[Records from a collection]

=== Section Start ===

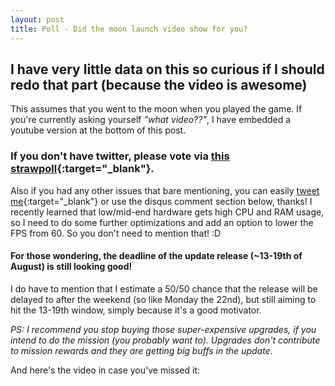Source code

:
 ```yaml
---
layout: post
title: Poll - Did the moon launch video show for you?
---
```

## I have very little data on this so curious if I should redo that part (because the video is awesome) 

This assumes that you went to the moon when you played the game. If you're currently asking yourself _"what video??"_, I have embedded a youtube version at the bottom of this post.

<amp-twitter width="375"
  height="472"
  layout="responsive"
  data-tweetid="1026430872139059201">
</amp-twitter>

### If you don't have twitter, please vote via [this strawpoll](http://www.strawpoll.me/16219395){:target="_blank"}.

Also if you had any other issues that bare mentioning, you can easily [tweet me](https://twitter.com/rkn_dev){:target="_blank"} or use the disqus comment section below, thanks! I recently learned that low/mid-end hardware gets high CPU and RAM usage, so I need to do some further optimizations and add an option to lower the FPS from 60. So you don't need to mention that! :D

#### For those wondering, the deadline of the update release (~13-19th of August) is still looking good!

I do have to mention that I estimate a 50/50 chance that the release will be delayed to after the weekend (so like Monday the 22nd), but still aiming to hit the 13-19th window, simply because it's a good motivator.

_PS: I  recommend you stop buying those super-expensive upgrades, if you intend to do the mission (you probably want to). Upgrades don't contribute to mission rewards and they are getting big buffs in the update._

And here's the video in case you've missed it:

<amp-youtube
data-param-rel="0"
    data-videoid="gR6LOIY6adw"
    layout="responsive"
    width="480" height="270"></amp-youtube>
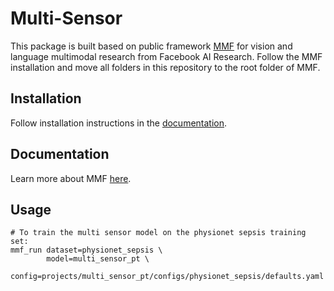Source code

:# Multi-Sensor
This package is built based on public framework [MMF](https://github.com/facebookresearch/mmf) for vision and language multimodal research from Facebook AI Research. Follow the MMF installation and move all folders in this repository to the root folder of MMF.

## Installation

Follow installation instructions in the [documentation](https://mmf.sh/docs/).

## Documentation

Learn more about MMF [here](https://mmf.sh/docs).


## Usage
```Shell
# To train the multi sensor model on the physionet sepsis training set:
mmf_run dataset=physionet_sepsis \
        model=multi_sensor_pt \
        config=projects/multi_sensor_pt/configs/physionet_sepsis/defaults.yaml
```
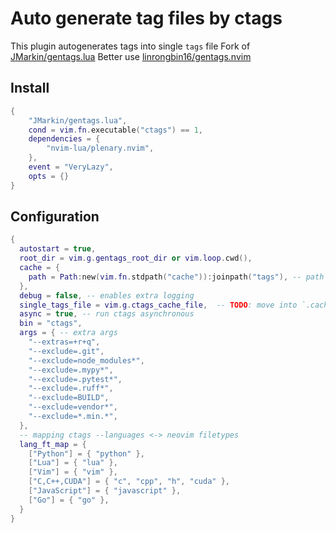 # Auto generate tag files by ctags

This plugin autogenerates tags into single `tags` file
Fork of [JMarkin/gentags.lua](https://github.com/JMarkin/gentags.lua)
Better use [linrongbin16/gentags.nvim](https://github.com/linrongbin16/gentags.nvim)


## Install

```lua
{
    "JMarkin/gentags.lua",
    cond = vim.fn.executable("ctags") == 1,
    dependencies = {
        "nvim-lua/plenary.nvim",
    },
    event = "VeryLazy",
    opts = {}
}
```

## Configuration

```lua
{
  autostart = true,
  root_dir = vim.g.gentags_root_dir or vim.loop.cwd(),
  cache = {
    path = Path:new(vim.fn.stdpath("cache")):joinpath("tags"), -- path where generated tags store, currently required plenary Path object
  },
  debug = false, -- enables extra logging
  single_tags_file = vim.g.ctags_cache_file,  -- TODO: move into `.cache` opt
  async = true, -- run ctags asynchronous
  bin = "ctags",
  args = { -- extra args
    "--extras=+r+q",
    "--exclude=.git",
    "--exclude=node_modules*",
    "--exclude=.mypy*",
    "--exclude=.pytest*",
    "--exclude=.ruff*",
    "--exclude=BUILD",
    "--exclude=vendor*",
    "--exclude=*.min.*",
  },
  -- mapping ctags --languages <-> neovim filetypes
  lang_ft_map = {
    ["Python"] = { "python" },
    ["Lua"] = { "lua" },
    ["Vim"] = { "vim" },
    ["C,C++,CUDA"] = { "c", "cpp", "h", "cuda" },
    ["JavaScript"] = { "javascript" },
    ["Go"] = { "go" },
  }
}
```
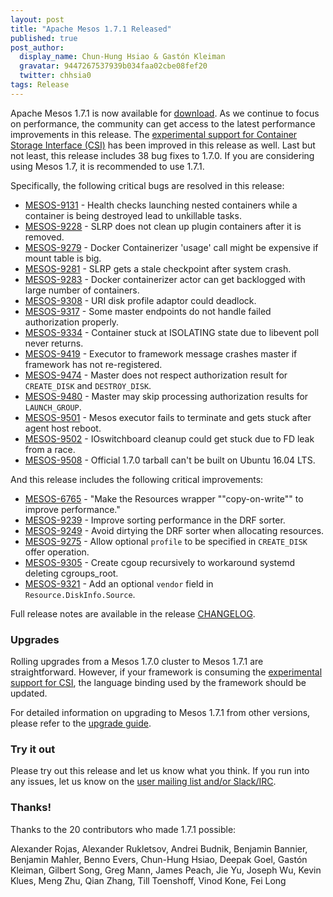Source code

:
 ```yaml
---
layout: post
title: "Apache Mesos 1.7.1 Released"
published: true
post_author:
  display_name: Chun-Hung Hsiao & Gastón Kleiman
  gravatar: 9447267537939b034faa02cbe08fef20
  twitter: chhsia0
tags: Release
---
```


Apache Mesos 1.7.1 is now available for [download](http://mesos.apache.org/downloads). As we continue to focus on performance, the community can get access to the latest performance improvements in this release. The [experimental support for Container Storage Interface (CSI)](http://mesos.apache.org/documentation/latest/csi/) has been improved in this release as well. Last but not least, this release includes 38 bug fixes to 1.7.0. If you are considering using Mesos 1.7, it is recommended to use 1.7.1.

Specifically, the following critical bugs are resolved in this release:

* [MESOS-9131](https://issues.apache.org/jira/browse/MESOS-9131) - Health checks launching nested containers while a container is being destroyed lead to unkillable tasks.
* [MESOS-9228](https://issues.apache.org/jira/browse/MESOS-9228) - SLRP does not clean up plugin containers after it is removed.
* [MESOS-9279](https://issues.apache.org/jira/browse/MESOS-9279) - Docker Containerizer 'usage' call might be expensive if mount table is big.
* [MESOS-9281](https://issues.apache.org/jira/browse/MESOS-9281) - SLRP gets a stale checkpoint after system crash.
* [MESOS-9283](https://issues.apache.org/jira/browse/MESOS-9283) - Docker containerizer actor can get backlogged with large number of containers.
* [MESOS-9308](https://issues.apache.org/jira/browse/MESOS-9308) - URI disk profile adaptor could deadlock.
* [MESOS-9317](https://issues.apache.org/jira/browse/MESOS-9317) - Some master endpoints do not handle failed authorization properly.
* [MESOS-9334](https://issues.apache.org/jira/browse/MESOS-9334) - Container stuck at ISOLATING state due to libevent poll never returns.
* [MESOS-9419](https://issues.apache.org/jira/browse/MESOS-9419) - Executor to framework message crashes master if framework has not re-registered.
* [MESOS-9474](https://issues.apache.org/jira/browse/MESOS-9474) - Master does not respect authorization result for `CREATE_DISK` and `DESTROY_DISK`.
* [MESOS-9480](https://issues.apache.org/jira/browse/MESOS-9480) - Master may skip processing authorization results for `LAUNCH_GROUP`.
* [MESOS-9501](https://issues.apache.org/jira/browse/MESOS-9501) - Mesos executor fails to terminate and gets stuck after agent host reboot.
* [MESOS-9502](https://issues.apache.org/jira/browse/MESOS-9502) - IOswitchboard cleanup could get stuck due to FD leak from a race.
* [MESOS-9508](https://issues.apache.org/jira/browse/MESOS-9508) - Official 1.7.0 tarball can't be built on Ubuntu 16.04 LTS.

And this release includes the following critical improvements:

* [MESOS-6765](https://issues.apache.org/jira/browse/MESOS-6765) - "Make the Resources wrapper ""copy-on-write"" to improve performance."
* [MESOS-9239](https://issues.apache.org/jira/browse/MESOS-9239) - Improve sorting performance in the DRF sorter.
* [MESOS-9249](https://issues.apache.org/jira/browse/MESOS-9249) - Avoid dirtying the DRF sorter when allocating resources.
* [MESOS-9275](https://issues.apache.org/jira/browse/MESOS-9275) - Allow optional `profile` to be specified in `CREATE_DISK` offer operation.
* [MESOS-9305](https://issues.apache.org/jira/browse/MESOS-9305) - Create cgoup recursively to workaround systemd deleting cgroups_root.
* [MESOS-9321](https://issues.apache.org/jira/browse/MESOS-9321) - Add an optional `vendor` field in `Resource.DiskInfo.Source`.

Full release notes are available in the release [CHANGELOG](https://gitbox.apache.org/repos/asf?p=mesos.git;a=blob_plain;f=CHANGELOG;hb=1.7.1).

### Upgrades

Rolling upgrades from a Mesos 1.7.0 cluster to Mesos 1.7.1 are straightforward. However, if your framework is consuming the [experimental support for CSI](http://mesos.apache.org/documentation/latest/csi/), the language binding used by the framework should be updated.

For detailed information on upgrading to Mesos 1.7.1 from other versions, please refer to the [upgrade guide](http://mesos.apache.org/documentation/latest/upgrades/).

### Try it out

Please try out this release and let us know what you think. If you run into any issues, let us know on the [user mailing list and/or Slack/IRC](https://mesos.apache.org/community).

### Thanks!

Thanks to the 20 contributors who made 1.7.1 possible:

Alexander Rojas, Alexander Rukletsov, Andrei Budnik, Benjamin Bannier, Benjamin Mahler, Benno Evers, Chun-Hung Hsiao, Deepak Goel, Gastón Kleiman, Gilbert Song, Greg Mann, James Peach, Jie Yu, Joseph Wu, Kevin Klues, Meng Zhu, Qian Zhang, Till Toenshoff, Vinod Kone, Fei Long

=== Section End ===
=== Section Start ===

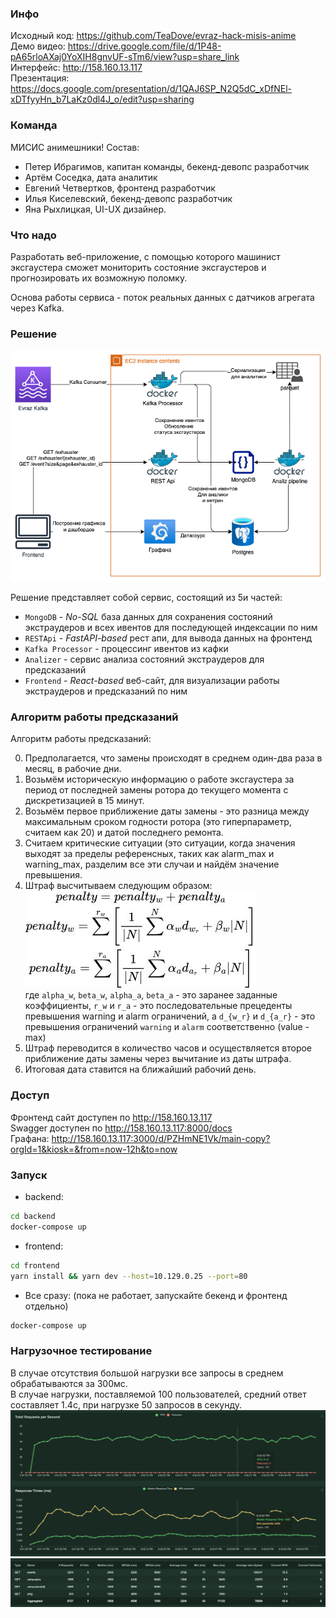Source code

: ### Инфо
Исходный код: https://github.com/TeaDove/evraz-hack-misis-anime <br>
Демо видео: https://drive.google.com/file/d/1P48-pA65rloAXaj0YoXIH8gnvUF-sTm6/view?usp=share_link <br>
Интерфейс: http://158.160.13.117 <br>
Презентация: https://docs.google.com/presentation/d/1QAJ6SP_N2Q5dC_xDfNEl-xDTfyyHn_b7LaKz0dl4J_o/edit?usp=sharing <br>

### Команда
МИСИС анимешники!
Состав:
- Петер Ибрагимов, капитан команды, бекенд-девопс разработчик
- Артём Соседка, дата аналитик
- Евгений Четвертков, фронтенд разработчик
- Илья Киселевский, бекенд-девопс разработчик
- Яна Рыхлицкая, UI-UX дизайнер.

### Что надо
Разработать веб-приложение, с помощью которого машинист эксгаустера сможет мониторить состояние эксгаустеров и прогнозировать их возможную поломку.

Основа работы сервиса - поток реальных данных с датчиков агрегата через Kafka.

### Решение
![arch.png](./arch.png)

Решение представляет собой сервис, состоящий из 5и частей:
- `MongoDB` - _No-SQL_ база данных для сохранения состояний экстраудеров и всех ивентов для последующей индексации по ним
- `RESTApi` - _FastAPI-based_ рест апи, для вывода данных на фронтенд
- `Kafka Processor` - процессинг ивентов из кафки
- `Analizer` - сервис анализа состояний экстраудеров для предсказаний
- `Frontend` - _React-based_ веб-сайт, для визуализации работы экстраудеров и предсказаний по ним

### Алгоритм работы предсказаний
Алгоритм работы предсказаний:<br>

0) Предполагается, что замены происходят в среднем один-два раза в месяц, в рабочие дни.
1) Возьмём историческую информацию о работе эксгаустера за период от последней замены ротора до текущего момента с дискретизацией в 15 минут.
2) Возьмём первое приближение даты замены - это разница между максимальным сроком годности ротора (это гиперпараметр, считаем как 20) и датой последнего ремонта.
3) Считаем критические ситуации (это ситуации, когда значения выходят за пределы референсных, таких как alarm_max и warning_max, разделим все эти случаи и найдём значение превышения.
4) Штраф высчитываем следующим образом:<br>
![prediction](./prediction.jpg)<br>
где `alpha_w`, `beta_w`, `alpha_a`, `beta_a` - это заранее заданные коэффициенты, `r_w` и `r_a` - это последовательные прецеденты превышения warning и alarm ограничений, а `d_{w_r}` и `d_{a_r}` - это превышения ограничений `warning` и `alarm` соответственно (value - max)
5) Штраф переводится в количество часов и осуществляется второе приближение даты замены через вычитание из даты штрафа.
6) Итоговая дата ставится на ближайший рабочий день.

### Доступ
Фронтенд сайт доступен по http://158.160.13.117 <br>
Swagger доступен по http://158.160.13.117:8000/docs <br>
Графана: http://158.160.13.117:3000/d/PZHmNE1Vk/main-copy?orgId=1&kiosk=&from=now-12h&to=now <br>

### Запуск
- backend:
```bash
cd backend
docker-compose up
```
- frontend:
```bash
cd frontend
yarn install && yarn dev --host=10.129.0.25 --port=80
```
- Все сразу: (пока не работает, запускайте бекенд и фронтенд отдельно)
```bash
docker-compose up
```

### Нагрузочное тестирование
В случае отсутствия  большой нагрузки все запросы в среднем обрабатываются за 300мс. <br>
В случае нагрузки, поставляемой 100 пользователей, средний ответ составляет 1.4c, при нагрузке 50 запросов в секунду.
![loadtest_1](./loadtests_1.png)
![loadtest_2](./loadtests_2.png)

=== Section End ===
=== Section Start ===

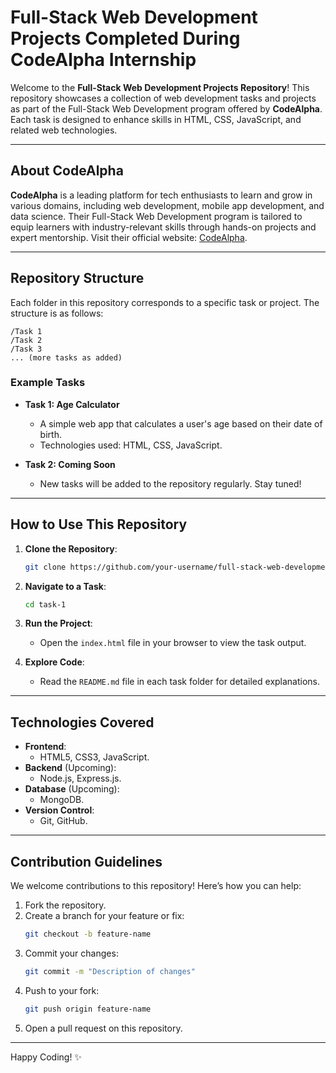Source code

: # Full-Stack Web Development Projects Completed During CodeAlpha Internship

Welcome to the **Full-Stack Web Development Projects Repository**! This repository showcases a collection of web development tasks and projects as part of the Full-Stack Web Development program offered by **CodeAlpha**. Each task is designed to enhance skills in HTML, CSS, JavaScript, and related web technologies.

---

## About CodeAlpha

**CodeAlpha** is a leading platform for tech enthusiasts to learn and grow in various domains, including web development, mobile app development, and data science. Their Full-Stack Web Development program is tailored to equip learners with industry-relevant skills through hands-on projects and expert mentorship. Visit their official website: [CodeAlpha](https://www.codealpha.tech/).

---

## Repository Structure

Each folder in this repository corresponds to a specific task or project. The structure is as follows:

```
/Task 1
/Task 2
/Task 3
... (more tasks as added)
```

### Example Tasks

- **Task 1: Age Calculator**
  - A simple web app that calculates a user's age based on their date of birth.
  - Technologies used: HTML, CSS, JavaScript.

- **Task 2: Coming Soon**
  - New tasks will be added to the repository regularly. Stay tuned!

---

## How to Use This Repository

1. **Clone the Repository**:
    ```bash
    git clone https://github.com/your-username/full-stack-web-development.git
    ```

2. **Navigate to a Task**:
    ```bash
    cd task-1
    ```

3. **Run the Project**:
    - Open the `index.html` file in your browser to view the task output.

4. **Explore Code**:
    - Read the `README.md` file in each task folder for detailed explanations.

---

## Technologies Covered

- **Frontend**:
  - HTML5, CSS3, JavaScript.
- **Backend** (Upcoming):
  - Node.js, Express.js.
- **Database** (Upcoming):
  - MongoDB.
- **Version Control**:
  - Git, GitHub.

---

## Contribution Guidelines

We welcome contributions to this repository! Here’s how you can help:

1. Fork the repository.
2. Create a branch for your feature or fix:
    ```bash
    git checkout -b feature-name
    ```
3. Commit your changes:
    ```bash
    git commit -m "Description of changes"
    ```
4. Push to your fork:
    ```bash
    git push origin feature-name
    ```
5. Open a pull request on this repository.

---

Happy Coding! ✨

=== Section End ===

> [Exercise description]: Only the lines above starting at the one containing "### Алгоритм работы предсказаний" and ending at the one containing "1) Возьмём историческую", both included, are to be returned, exactly as they read.

> [Your solution]:
### Алгоритм работы предсказаний
Алгоритм работы предсказаний:<br>

0) Предполагается, что замены происходят в среднем один-два раза в месяц, в рабочие дни.
1) Возьмём историческую информацию о работе эксгаустера за период от последней замены ротора до текущего момента с дискретизацией в 15 минут.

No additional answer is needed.